Tuesday, 14 June 2016

The Road to Dusty Death


“To everything,” goes the song

“There is a season …

And a time to every purpose under heaven.

A time to be born, a time to die…”

A time to plant, a time to reap.

A time to laugh, a time to weep….”

On a dusty road in Jharkhand, we lost a valued colleague. The Programme Head and Deputy Director of All India Radio Ranchi, Neelam Sahay and her husband Prakash Sahay, lost their lives in a road accident at Bakeria under Satbarba police station area of Palamu district. On Sunday morning around nine, a truck hit the car in which they were travelling from Ranchi to Daltonganj.
In faraway Rajasthan, Rajesh Nahata met the same fate on the Jodhpur-Nagaur Highway on April 22. His car collided with a roadways bus coming from the opposite direction. A Director of Engineering heading Doordarshan’s Jodhpur Kendra, he was on his way to Bikaner to assume additional charge of the Bikaner Doordarshan Kendra.
Two lives cut short while on the saddle. Two lives too many.  It is a time to weep…at this irreparable loss. Of two irreplaceable professionals in the prime of life.

“To everything,” goes the song

“There is a season…

And a time to every purpose under heaven.

A time to build up, a time to break down.

A time to dance, a time to mourn….”

It is a time for the Prasar Bharati family to mourn and to stand behind the devastated families in their hour of grief.
Rajesh Nahata will be remembered for his infectious positivity, for being an upright and dynamic officer, and an excellent technocrat. Forever ready to extend a helping hand to his juniors and friends.
Neelam Sahay carried the responsibility of serving the organization in difficult areas. She was also an accomplished music artiste whose stage performances were the talk of town. Her mellifluous voice will be sorely missed. 
And while we write epigraphs for the departed souls, it is also time to ask a few searching questions. A season to stop and ponder, to create hard-hitting mass media campaigns. To take a leaf out of the book of those countries who have bettered their road-safety records. By better planning and policing. Through stronger laws, more effective enforcement and better infrastructure.
                                          “To everything,” goes the song

“There is a season…

And a time to every purpose under heaven.

A time to gain, a time to lose.

A time to rend, a time to sew…”

In this season of loss, perhaps it will not be out of place to take a look at road safety statistics world over.
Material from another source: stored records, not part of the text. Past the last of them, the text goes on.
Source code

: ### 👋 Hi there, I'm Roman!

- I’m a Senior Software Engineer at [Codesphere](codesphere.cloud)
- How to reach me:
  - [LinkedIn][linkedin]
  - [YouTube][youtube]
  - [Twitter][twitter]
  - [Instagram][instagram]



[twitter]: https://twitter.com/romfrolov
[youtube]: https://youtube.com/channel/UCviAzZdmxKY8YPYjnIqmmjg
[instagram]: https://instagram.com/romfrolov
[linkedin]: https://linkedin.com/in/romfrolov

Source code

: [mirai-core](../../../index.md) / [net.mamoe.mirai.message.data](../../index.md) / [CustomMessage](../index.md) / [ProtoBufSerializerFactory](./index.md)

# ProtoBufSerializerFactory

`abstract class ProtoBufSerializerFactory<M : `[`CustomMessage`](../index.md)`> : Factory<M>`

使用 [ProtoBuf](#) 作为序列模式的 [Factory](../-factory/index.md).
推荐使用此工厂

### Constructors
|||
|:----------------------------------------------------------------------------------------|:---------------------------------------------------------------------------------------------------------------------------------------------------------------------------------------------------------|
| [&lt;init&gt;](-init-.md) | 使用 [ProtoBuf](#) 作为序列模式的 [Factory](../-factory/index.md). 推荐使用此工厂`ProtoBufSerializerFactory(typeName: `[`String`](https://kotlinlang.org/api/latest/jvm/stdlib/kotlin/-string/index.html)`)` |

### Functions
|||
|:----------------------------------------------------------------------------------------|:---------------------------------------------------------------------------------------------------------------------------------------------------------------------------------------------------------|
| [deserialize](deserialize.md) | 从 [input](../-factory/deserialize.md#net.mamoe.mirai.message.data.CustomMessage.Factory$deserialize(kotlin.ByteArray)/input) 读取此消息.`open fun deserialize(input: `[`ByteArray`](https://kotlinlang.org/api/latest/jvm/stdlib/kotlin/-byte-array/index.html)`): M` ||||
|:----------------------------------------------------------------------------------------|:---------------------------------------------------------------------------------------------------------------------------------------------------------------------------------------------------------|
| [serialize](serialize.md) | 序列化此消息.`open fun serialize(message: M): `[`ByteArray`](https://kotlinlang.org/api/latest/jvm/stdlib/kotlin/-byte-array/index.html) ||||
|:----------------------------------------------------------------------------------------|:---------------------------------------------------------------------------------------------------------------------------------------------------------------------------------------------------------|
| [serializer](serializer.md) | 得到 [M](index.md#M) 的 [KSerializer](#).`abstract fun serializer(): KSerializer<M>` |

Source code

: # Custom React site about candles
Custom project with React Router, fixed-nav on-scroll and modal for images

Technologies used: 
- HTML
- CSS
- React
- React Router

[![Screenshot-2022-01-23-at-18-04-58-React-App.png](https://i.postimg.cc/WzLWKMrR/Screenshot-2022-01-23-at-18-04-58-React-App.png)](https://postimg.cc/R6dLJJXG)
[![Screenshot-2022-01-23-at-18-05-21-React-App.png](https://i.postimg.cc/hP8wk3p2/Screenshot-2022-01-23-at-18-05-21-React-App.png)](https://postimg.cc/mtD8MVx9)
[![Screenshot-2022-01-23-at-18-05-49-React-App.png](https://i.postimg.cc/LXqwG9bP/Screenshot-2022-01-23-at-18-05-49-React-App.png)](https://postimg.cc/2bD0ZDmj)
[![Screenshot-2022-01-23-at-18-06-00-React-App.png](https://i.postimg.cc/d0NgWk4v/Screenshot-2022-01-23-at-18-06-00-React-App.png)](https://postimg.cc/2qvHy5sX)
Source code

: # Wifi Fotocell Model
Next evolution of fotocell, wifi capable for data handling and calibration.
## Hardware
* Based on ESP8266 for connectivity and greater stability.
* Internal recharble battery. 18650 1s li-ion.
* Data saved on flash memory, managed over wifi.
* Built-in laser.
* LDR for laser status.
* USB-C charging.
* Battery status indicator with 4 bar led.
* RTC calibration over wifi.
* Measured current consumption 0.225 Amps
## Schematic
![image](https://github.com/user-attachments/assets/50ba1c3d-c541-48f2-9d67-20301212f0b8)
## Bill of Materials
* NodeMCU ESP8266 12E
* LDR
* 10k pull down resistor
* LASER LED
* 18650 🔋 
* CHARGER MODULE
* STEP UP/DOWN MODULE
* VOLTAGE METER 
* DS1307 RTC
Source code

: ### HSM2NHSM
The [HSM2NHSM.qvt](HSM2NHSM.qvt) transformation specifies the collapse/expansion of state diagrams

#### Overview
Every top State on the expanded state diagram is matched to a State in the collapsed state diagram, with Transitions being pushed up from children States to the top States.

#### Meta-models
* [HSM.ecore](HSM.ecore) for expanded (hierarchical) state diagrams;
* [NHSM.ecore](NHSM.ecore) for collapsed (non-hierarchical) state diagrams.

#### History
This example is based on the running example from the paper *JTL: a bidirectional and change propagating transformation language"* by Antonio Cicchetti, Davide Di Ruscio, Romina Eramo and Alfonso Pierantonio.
Since reaching a peak in road deaths in the 1970s, rich countries have become much better at reducing the number of traffic accidents. (Poor countries, by contrast, have seen an increasing death toll, as car sales have accelerated.)
In 1997 the Swedish Parliament wrote into law a "Vision Zero" plan, promising to eliminate road fatalities and injuries altogether. Swedes believe—and are now proving—that they can have mobility and safety at the same time.
In the last three years, 17 countries have aligned at least one of their laws with best practice on seat-belts, drunk–driving, speed, motorcycle helmet or child restraints.
Roads in Sweden are built with safety prioritised over speed or convenience. Building 1,500 kilometres (900 miles) of "2+1" roads—where each lane of traffic takes turns to use a middle lane for overtaking—is reckoned to have saved around 145 lives over the first decade of Vision Zero.
12,600 safer crossings, including pedestrian bridges and zebra-stripes flanked by flashing lights and protected with speed-bumps, are estimated to have halved the number of pedestrian deaths over the past five years. Strict policing has also helped: now less than 0.25% of drivers tested are over the alcohol limit. Road deaths of children under seven have plummeted—in 2012 only one was killed, compared with 58 in 1970.
Every life lost in a road crash is an avoidable tragedy. Can we take a leaf out of Sweden’s book?
Shouldn’t we dedicate ourselves to our very own Vision Zero?
It is a season to deliberate, a (high) time to act.
Contributed by   Basudha Banerji, PEX, AIR

1 comment:

  1. i knew Sh Naresh Kumar personally while folks at Churu talked a lot about Sh Chimna Ram. My deepest condolences to them as well as the Sahays and Sh Rajesh Nahata.